Despite the its location in the centre of Europe (half way between Budapest and Prague, and close to both Bratislava and Vienna), little is known about the Czech Republic's second city other than that it is the birthplace of the novelist Milan Kundera and the Bren gun. The Second World War machine gun was first manufactured in Brno, before production moved to Enfield.

When it comes to architecture, Brno beats Prague hands down, with its weird and wonderful "House of the Four Ninnies" (U Ctyr Mamlasu), in the triangular Liberty Square, built at the turn of the century by a rich Jewish industrialist. The "Ninnies" are four massive stone figures with agonised expressions who support the building on their shoulders.

I found more pained looks on the faces of Capuchin monks, whose remains are displayed in the crypt of Brno's 17th-century monastery, a real theatre of the macabre, nearby in Namesti Kapucinske. They are joined by the bodies of local burghers and noblemen, preserved by an ingenious ventilation system.

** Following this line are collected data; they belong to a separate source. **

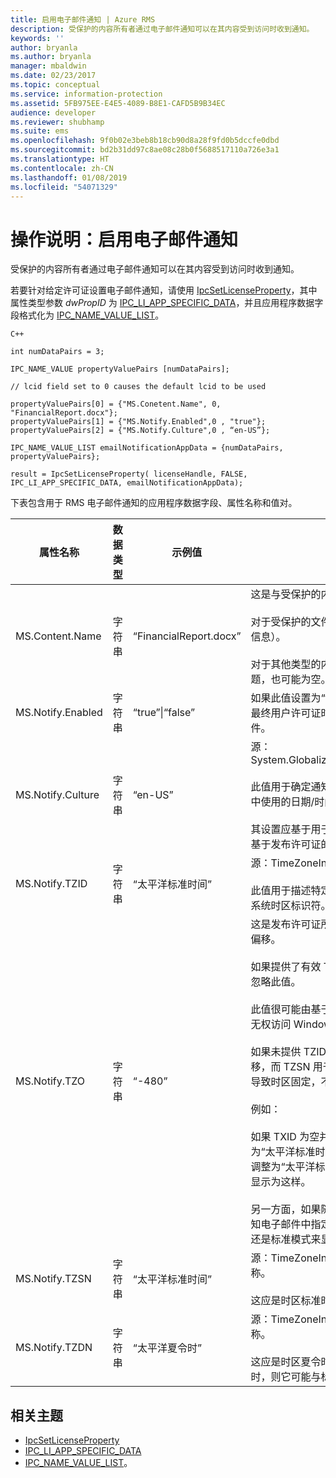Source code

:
 ```yaml
---
title: 启用电子邮件通知 | Azure RMS
description: 受保护的内容所有者通过电子邮件通知可以在其内容受到访问时收到通知。
keywords: ''
author: bryanla
ms.author: bryanla
manager: mbaldwin
ms.date: 02/23/2017
ms.topic: conceptual
ms.service: information-protection
ms.assetid: 5FB975EE-E4E5-4089-B8E1-CAFD5B9B34EC
audience: developer
ms.reviewer: shubhamp
ms.suite: ems
ms.openlocfilehash: 9f0b02e3beb8b18cb90d8a28f9fd0b5dccfe0dbd
ms.sourcegitcommit: bd2b31dd97c8ae08c28b0f5688517110a726e3a1
ms.translationtype: HT
ms.contentlocale: zh-CN
ms.lasthandoff: 01/08/2019
ms.locfileid: "54071329"
---
```

# <a name="how-to-enable-email-notification"></a>操作说明：启用电子邮件通知

受保护的内容所有者通过电子邮件通知可以在其内容受到访问时收到通知。

若要针对给定许可证设置电子邮件通知，请使用 [IpcSetLicenseProperty](https://msdn.microsoft.com/library/hh535271.aspx)，其中属性类型参数 *dwPropID* 为 [IPC\_LI\_APP\_SPECIFIC\_DATA](https://msdn.microsoft.com/library/hh535287.aspx)，并且应用程序数据字段格式化为 [IPC\_NAME\_VALUE\_LIST](https://msdn.microsoft.com/library/hh535277.aspx)。

    C++

    int numDataPairs = 3;

    IPC_NAME_VALUE propertyValuePairs [numDataPairs];

    // lcid field set to 0 causes the default lcid to be used

    propertyValuePairs[0] = {"MS.Conetent.Name", 0, "FinancialReport.docx"};
    propertyValuePairs[1] = {"MS.Notify.Enabled",0 , "true"};
    propertyValuePairs[2] = {"MS.Notify.Culture",0 , “en-US”};

    IPC_NAME_VALUE_LIST emailNotificationAppData = {numDataPairs, propertyValuePairs};

    result = IpcSetLicenseProperty( licenseHandle, FALSE, IPC_LI_APP_SPECIFIC_DATA, emailNotificationAppData);


下表包含用于 RMS 电子邮件通知的应用程序数据字段、属性名称和值对。


|属性名称 | 数据类型 | 示例值 | 注意 |
|--------------|-----------|---------------|-------|
|MS.Content.Name|字符串|“FinancialReport.docx”|这是与受保护的内容关联的标识符。<br><br> 对于受保护的文件，此值应是文件的名称（不包含任何路径信息）。<br><br> 对于其他类型的内容（如电子邮件），这可能是电子邮件的主题，也可能为空。|
|MS.Notify.Enabled|字符串|“true”&#124;“false”|如果此值设置为“true”，则当有人尝试使用发布许可证来获取最终用户许可证时，会向发布许可证所有者发送通知电子邮件。|
|MS.Notify.Culture|字符串|“en-US”| 源：System.Globalization.CultureInfo.CurrentUICulture.Name <br><br>此值用于确定通知电子邮件的本地化语言以及应在电子邮件中使用的日期/时间和数字格式设置。<br><br>其设置应基于用于创建发布许可证的计算机的用户设置，或基于发布许可证的所有者的首选区域性。|
|MS.Notify.TZID|字符串|“太平洋标准时间”|源：TimeZoneInfo.Local.Id - Windows 时区 ID。<br><br>此值用于描述特定时区及其特征的 Microsoft Windows 操作系统时区标识符。|
|MS.Notify.TZO|字符串|“-480”|这是发布许可证所有者的时区相对于 UTC 时间在分钟方面的偏移。<br><br>如果提供了有效 TZID 值，则会使用它指定的时区偏移，而忽略此值。<br><br>此值很可能由基于非 Windows 的发布平台使用，这些平台无权访问 Windows 操作系统时区 ID 值的列表。<br><br>如果未提供 TZID 值，则此值用于计算通知消息的时间偏移，而 TZSN 用于（与时区值无关）指示时区的名称。 这会导致时区固定，不会在夏令时适用时针对夏令时进行更新。<br><br>例如：<br><br>如果 TXID 为空并且 TZ0 设置为“-420”，而 TZSN 设置为“太平洋标准时间”，则通知电子邮件中显示的所有值都会调整为“太平洋标准时间”，即使夏令时当前已不再生效也会显示为这样。<br><br>另一方面，如果随 TZSN 和 TZDN 一起提供了 TZID，则通知电子邮件中指定的时间会基于日期和时间应以夏令时模式还是标准模式来显示而进行调整和显示。|
|MS.Notify.TZSN|字符串|“太平洋标准时间”|源：TimeZoneInfo.Local.StandardName - 标准时区名称。<br><br>这应是时区标准时区名称的本地化名称。|
|MS.Notify.TZDN|字符串|“太平洋夏令时”|源：TimeZoneInfo.Local.DaylightName - 夏令时时区名称。<br><br>这应是时区夏令时名称的本地化名称。 如果时区不支持夏令时，则它可能与标准名称相同。|

## <a name="related-topics"></a>相关主题

- [IpcSetLicenseProperty](https://msdn.microsoft.com/library/hh535271.aspx)
- [IPC\_LI\_APP\_SPECIFIC\_DATA](https://msdn.microsoft.com/library/hh535287.aspx)
- [IPC\_NAME\_VALUE\_LIST](https://msdn.microsoft.com/library/hh535277.aspx)。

One of the monks was buried alive; when his coffin was opened he was discovered lying in a different position to when he was laid to rest. (And look out for chandeliers made of human bones.)

The first time that I visited Brno was in November 1989, during the demonstrations that led to the Velvet Revolution. I joined thousands of students in Liberty Square; we anxiously stuffed newspapers down our backs in case the police beat us. It was then that I met Petr, a local English teacher. Now, he runs his own English language school and promotes classical music concerts for touring foreign orchestras. When we met again in a hotel lobby he was busy explaining to an American producer why his concert posters had been delayed: "The printers are not capitalist yet. They need two weeks."

Later, we dined at the U Pinkasu beer hall off Cesky, Brno's main shopping street. There were no tables free so we sat amongst cheerful Czechs, sipping glasses of golden beer and feasting on fattening food such as svickova (beef in cream sauce) and knedliky (dumplings). On the next table, two middle-aged women with clashing hair tints refused to let two men share their table with them. I asked Petr what was going on. "They didn't like the way the men asked if they could sit down," he explained.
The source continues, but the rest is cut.